What you are asked to do: When you reproduce the listing below, keep every entry exactly as written.

Supplied material:
○ ○ ○
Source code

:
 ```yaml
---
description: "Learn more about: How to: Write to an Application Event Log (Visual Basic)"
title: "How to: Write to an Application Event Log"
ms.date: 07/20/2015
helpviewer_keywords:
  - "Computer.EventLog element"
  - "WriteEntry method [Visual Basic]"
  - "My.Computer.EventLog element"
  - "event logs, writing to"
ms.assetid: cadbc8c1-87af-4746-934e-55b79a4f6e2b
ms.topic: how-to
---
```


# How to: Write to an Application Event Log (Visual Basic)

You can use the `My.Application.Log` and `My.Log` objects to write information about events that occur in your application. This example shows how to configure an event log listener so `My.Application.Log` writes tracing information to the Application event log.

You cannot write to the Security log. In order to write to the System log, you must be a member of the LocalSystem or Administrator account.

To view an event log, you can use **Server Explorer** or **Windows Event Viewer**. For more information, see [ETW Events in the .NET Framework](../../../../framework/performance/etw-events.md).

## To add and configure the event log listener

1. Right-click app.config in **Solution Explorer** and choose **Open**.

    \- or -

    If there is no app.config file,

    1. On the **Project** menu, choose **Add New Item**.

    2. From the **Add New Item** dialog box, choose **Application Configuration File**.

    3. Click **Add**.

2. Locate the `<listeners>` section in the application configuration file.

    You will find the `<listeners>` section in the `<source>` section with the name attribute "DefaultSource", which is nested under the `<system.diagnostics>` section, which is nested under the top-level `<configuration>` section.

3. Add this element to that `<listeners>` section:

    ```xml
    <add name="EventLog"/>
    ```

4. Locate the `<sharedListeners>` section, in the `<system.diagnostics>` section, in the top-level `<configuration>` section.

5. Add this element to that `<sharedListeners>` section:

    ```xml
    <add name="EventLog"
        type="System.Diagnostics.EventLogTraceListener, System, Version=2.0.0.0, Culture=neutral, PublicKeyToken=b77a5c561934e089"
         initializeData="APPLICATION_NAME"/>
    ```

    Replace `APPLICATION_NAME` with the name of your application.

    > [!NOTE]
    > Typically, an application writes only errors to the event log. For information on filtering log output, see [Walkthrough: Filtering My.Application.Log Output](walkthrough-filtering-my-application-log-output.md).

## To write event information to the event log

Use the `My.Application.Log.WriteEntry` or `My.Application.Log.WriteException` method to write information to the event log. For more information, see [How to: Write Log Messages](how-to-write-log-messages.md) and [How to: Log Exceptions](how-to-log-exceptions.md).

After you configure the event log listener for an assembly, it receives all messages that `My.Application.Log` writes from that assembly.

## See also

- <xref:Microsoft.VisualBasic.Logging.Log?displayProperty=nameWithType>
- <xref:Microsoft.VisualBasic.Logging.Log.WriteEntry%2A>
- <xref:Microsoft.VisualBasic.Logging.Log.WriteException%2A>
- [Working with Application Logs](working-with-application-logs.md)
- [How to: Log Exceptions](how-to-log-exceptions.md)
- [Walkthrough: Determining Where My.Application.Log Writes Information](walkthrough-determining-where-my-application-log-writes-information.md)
○ ○ ○
Answer area:
Source code

:
 ```yaml
---
description: "Learn more about: How to: Write to an Application Event Log (Visual Basic)"
title: "How to: Write to an Application Event Log"
ms.date: 07/20/2015
helpviewer_keywords:
  - "Computer.EventLog element"
  - "WriteEntry method [Visual Basic]"
  - "My.Computer.EventLog element"
  - "event logs, writing to"
ms.assetid: cadbc8c1-87af-4746-934e-55b79a4f6e2b
ms.topic: how-to
---
```


# How to: Write to an Application Event Log (Visual Basic)

You can use the `My.Application.Log` and `My.Log` objects to write information about events that occur in your application. This example shows how to configure an event log listener so `My.Application.Log` writes tracing information to the Application event log.

You cannot write to the Security log. In order to write to the System log, you must be a member of the LocalSystem or Administrator account.

To view an event log, you can use **Server Explorer** or **Windows Event Viewer**. For more information, see [ETW Events in the .NET Framework](../../../../framework/performance/etw-events.md).

## To add and configure the event log listener

1. Right-click app.config in **Solution Explorer** and choose **Open**.

    \- or -

    If there is no app.config file,

    1. On the **Project** menu, choose **Add New Item**.

    2. From the **Add New Item** dialog box, choose **Application Configuration File**.

    3. Click **Add**.

2. Locate the `<listeners>` section in the application configuration file.

    You will find the `<listeners>` section in the `<source>` section with the name attribute "DefaultSource", which is nested under the `<system.diagnostics>` section, which is nested under the top-level `<configuration>` section.

3. Add this element to that `<listeners>` section:

    ```xml
    <add name="EventLog"/>
    ```

4. Locate the `<sharedListeners>` section, in the `<system.diagnostics>` section, in the top-level `<configuration>` section.

5. Add this element to that `<sharedListeners>` section:

    ```xml
    <add name="EventLog"
        type="System.Diagnostics.EventLogTraceListener, System, Version=2.0.0.0, Culture=neutral, PublicKeyToken=b77a5c561934e089"
         initializeData="APPLICATION_NAME"/>
    ```

    Replace `APPLICATION_NAME` with the name of your application.

    > [!NOTE]
    > Typically, an application writes only errors to the event log. For information on filtering log output, see [Walkthrough: Filtering My.Application.Log Output](walkthrough-filtering-my-application-log-output.md).

## To write event information to the event log

Use the `My.Application.Log.WriteEntry` or `My.Application.Log.WriteException` method to write information to the event log. For more information, see [How to: Write Log Messages](how-to-write-log-messages.md) and [How to: Log Exceptions](how-to-log-exceptions.md).

After you configure the event log listener for an assembly, it receives all messages that `My.Application.Log` writes from that assembly.

## See also

- <xref:Microsoft.VisualBasic.Logging.Log?displayProperty=nameWithType>
- <xref:Microsoft.VisualBasic.Logging.Log.WriteEntry%2A>
- <xref:Microsoft.VisualBasic.Logging.Log.WriteException%2A>
- [Working with Application Logs](working-with-application-logs.md)
- [How to: Log Exceptions](how-to-log-exceptions.md)
- [Walkthrough: Determining Where My.Application.Log Writes Information](walkthrough-determining-where-my-application-log-writes-information.md)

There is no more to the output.